Published March 31, 2023 | Version v1
The Graph Analysis toolbox is a number of software components for the computation, processing and analysis of graph collections.

Although the toolbox can be used generally for any type of data sources, it is specially oriented to the processing and analysis of large corpora of scientific documents. Starting from a given corpus of scientific documents (projects, papers, patents, etc.), the tools can be used to generate graphs describing the semantic similarity relations between documents; infer graphs connecting authors according to different types of relations (research affinity, cooperation, co-citation, etc.); and also infer graphs associated to other metadata in the corpus (affiliation, funding organizations, etc.). Additional analysis tools for node profiling and centralization measures can be used to identify the main features of documents, authors or other metadata based on the structure of their connections in the graph.

The key modules of the toolbox are:

1. Import data from files or SQL / Neo4J databases, for the generation or the enrichment of graphs.
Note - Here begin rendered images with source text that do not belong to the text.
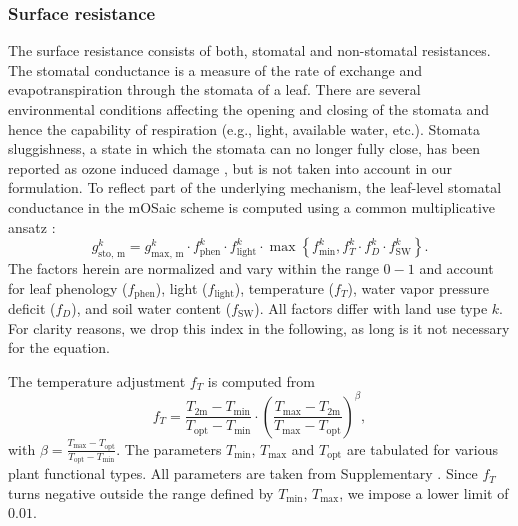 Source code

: \documentclass[gmd, manuscript]{copernicus}
\begin{document}
\subsubsection{Surface resistance}
\label{subsubsec:Rc}
The surface resistance consists of both, stomatal and non-stomatal resistances.\\ 
The stomatal conductance is a measure of the rate of  exchange and evapotranspiration through the stomata of a leaf. There are several environmental conditions affecting the opening and closing of the stomata and hence the capability of respiration (e.g., light, available water, etc.). Stomata sluggishness, a state in which the stomata can no longer fully close, has been reported as ozone induced damage \citep{SR:Hoshika2015}, but is not taken into account in our formulation. To reflect part of the underlying mechanism, the leaf-level stomatal conductance in the mOSaic scheme is computed using a common multiplicative ansatz \citep{BallBerry1987, ICP:MappingManual2017}:
%
\begin{equation}
  g^k_\text{sto, m} = g^k_\text{max, m} \cdot f^k_\text{phen} \cdot f^k_\text{light} \cdot \max{\left\{f^k_\text{min}, f^k_T \cdot f^k_D \cdot f^k_\text{SW}\right\}}.
  \label{eq:stomatal}
\end{equation}
%
The factors herein are normalized and vary within the range $0-1$ and account for leaf phenology ($f_\text{phen}$), light ($f_\text{light}$), temperature ($f_T$), water vapor pressure deficit ($f_D$), and soil water content ($f_\text{SW}$). All factors differ with land use type $k$. For clarity reasons, we drop this index in the following, as long is it not necessary for the equation.

The temperature adjustment $f_T$ is computed from
%
\begin{equation}
  f_T = \frac{T_\text{2m}-T_\text{min}}{T_\text{opt}-T_\text{min}} \cdot \left(\frac{T_{\text{max}}-T_\text{2m}}{T_{\text{max}}-T_\text{opt}}\right)^\beta, 
\end{equation}
with $\beta = \frac{T_\text{max}-T_\text{opt}}{T_\text{opt}-T_\text{min}}$. The parameters $T_\text{min}$, $T_\text{max}$ and $T_\text{opt}$ are tabulated for various plant functional types. All parameters are taken from Supplementary \citet[][Tables S16, S19]{ACP:Simpson2012}. Since $f_T$ turns negative outside the range defined by $T_\text{min}$, $T_\text{max}$, we impose a lower limit of $0.01$.
\end{document}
2. Generation and processing of graphs.

3. Management and processing structured collections of graphs (named supergraphs)

The results of the analysis can be stored in formats that facilitate their visualization through applications such as the IntelComp-native graph visualization component developed by Work Package 4, and other external applications like Gephi or software modules like Halo.

Moreover, a complete python application has been developed, and all the software functionalities can be exploited by using a terminal-based interface, allowing its integration in automated scripted processes and by user friendlier navigation through a menu hierarchy.